Description of the task:
Find and copy every line in the records that includes the string "const".

[Records contained in a dataset]
=-=-=

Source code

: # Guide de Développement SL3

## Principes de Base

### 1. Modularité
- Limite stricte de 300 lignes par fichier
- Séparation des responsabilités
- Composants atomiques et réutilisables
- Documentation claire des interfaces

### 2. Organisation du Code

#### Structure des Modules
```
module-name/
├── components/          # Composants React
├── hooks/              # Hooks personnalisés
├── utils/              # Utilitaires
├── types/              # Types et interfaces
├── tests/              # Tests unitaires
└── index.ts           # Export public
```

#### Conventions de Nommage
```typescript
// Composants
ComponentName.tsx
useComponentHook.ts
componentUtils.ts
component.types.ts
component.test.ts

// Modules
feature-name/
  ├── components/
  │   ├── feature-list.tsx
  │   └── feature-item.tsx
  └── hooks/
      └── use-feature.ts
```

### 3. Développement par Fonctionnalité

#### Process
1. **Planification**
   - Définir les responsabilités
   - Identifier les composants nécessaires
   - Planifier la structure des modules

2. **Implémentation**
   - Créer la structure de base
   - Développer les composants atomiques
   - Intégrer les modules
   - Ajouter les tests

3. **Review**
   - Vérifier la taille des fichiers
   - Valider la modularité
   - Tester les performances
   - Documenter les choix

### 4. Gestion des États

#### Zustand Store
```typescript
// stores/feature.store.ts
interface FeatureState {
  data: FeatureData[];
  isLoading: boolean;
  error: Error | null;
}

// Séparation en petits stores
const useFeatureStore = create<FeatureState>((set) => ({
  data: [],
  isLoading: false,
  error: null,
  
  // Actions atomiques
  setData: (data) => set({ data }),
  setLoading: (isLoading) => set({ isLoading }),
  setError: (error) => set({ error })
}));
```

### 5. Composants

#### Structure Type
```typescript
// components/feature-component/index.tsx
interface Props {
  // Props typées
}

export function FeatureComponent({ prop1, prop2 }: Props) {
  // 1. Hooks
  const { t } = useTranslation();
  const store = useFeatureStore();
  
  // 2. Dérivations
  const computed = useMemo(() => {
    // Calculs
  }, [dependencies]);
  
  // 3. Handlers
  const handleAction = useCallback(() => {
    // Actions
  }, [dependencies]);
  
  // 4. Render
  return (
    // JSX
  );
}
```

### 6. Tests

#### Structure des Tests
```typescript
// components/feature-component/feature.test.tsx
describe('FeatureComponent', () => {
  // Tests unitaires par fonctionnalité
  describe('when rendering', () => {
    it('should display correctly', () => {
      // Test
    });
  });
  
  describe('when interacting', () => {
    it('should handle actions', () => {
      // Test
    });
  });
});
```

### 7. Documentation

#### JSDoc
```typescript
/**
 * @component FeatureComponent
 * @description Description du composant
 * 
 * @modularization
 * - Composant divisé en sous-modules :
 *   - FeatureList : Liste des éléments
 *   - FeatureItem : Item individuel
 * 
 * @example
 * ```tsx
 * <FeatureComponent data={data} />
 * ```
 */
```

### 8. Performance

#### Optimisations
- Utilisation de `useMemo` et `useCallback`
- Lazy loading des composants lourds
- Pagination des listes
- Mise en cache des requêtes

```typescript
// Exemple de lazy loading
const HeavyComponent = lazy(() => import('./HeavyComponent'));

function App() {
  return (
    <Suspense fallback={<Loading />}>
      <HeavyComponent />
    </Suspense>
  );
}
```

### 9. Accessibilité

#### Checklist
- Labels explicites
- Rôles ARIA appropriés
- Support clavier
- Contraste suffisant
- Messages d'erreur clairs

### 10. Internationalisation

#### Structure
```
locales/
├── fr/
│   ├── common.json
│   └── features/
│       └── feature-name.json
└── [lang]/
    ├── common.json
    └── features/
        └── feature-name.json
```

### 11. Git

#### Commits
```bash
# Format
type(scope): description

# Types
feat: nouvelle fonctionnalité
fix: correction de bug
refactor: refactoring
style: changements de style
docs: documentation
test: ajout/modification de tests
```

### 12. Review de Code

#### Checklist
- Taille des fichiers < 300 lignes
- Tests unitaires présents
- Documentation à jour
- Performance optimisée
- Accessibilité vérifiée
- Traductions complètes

=-=-=

Output for this task:
const useFeatureStore = create<FeatureState>((set) => ({
  const { t } = useTranslation();
  const store = useFeatureStore();
  const computed = useMemo(() => {
  const handleAction = useCallback(() => {
const HeavyComponent = lazy(() => import('./HeavyComponent'));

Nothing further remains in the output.